- **What is required**: State how many lines in the listing below contain the word "Adult", and write nothing else.
───── Exercise materials
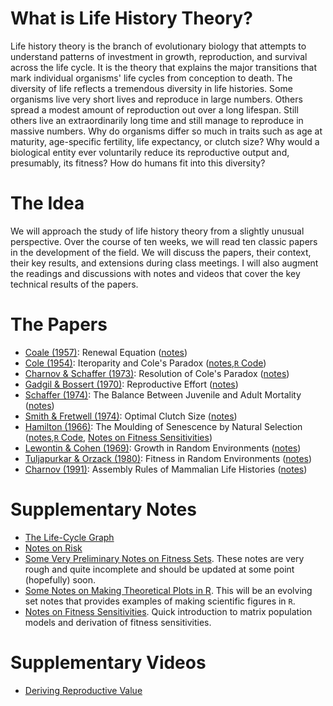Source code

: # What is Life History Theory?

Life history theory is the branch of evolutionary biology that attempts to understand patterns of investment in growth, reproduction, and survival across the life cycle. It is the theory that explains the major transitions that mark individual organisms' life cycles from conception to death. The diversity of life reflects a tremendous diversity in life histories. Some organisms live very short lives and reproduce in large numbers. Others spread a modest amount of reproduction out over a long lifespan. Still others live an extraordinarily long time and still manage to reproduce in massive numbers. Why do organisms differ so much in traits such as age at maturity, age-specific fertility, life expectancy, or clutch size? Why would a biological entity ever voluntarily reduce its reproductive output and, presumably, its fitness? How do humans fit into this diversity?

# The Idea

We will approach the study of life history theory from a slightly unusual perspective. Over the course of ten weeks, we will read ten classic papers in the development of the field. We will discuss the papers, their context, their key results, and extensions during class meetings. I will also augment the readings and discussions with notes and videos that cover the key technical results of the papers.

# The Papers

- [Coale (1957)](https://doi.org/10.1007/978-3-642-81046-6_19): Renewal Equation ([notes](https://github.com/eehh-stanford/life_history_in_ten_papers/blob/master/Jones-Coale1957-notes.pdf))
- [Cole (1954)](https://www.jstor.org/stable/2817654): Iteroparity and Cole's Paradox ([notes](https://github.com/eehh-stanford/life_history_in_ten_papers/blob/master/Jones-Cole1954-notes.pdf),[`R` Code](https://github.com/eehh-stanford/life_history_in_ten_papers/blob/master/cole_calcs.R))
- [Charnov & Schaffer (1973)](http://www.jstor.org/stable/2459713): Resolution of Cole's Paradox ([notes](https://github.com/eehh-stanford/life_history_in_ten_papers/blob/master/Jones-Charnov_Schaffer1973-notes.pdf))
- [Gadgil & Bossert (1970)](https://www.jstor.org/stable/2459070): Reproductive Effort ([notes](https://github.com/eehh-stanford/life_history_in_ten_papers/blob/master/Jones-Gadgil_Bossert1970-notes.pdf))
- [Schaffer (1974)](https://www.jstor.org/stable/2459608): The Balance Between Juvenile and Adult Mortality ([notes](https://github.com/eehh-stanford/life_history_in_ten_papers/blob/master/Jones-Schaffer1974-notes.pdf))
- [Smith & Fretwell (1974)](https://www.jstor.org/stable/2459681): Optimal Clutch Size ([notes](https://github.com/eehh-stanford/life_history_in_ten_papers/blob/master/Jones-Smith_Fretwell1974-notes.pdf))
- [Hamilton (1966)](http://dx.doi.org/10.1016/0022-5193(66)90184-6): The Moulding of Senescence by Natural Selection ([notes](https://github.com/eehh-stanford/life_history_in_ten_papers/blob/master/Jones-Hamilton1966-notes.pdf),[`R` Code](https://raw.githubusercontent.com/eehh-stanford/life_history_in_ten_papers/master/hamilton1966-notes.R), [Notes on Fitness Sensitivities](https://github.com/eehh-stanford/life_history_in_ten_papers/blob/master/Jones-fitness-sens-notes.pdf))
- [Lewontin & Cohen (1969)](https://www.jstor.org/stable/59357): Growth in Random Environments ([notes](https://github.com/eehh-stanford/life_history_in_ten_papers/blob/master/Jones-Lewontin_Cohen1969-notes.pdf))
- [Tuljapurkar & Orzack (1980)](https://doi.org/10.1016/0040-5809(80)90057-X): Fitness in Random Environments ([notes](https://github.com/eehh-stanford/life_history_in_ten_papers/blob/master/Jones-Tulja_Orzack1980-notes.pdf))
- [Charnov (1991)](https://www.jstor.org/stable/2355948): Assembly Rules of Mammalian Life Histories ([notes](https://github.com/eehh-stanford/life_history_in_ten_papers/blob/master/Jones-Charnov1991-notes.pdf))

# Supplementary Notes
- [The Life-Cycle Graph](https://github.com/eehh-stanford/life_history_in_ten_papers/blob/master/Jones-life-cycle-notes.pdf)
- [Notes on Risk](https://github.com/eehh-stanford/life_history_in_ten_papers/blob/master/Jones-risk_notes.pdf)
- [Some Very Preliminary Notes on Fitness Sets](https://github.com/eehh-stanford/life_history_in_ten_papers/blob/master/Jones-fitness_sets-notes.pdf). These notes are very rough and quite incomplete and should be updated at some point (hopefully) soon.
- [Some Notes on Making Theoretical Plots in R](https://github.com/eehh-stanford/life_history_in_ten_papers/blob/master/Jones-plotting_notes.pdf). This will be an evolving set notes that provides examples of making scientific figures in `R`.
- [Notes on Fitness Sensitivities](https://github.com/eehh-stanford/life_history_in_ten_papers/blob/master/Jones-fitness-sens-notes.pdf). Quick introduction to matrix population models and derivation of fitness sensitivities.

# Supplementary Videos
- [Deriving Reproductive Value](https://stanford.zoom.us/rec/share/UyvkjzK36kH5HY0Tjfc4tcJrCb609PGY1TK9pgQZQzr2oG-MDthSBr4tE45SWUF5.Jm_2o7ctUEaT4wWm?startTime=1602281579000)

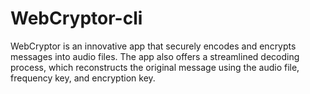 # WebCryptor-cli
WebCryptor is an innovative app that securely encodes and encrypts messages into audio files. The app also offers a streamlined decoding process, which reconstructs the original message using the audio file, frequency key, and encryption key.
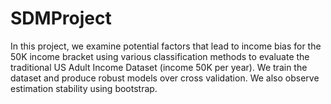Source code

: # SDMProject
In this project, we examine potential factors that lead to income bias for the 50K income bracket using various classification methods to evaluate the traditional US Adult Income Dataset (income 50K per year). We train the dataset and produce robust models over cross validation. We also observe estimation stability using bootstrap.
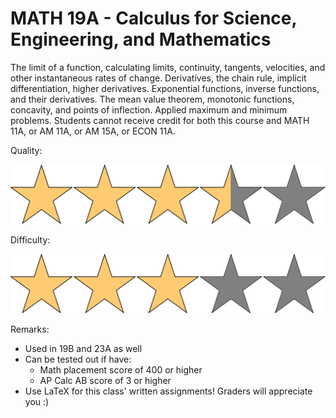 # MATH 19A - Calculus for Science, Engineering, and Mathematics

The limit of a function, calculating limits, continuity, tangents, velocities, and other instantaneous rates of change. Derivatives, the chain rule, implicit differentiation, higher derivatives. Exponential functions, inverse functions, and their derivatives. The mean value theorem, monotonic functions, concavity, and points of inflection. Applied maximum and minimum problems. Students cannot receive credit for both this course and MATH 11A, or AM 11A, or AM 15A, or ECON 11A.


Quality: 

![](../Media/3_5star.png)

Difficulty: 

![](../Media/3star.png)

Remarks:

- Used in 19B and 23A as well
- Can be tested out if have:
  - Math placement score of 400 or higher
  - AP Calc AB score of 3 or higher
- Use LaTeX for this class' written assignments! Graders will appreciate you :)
──────────
───── Exercise materials
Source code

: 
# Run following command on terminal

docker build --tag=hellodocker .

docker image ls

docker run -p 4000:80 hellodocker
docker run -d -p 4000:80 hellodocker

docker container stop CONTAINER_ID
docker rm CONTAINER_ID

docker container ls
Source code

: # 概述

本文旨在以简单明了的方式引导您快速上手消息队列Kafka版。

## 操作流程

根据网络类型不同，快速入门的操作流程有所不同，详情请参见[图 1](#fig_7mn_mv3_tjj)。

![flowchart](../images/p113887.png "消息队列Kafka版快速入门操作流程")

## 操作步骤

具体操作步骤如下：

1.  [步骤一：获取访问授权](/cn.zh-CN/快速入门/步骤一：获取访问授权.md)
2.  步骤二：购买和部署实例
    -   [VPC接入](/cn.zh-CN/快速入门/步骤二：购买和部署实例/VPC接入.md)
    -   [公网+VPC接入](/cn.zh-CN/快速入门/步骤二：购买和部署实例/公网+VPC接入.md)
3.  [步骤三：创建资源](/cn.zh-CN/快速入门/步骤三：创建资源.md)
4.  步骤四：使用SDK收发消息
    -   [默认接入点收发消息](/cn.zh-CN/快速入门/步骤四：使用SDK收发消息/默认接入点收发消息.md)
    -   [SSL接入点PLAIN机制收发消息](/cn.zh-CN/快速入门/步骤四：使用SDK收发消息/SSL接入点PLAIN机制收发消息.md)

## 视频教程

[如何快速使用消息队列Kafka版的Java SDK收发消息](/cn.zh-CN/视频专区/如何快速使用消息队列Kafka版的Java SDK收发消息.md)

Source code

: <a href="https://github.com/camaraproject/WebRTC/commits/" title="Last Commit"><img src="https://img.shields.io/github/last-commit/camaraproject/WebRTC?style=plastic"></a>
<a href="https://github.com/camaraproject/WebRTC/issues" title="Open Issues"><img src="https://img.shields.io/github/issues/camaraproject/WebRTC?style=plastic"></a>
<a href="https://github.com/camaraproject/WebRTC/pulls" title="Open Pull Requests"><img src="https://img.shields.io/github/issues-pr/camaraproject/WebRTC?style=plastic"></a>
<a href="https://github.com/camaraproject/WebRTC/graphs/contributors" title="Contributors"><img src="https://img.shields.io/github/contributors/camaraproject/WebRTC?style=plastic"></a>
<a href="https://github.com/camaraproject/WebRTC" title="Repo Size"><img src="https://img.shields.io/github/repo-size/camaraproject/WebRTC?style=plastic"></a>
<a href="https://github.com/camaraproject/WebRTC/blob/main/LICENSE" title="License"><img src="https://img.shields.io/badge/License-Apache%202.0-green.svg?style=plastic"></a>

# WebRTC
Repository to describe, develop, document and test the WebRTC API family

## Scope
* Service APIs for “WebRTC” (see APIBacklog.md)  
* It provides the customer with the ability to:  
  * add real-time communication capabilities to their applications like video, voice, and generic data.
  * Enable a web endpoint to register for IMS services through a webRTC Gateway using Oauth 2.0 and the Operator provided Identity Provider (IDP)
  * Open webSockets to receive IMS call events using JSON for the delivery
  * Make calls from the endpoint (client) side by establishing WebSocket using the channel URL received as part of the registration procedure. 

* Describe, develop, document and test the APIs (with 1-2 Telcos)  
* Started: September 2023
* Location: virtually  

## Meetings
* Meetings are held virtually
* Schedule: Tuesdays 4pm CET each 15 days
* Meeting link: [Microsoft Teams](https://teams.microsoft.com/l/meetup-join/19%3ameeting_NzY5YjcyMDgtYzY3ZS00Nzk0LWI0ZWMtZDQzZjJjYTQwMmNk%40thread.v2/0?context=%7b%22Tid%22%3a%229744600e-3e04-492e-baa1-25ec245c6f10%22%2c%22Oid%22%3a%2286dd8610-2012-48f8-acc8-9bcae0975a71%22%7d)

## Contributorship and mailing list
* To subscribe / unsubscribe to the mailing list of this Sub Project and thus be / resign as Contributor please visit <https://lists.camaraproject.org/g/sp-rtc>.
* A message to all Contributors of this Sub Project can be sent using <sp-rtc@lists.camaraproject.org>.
──────────
───── Exercise materials
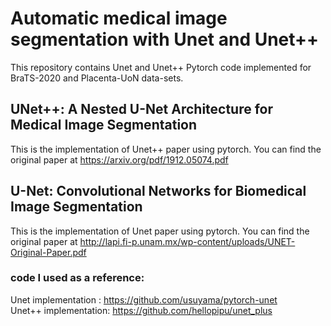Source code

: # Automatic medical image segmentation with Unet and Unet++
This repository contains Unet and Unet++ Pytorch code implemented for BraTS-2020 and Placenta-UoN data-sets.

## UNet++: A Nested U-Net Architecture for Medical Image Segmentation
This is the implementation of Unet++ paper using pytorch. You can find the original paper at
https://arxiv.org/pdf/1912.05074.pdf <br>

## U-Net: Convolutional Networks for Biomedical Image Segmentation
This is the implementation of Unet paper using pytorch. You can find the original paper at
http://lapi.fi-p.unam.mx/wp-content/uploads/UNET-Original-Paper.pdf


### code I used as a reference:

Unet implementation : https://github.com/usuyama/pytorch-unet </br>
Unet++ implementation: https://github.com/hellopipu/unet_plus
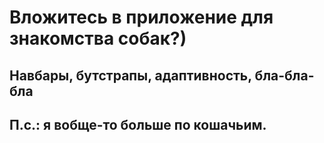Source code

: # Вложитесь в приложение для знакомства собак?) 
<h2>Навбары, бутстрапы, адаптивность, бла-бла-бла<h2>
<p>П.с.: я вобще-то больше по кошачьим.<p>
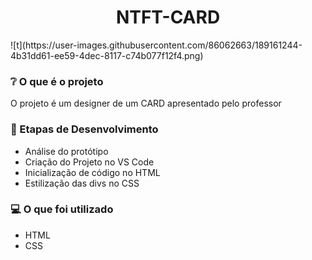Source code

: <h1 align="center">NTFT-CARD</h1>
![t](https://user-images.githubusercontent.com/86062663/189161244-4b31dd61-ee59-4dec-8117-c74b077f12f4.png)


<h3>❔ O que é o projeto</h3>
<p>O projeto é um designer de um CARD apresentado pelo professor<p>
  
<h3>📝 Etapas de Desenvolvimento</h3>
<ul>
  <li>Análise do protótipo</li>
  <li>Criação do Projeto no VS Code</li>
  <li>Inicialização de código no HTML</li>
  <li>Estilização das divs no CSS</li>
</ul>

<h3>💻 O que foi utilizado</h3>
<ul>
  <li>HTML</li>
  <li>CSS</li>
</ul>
──────────
- **Answer section**: 2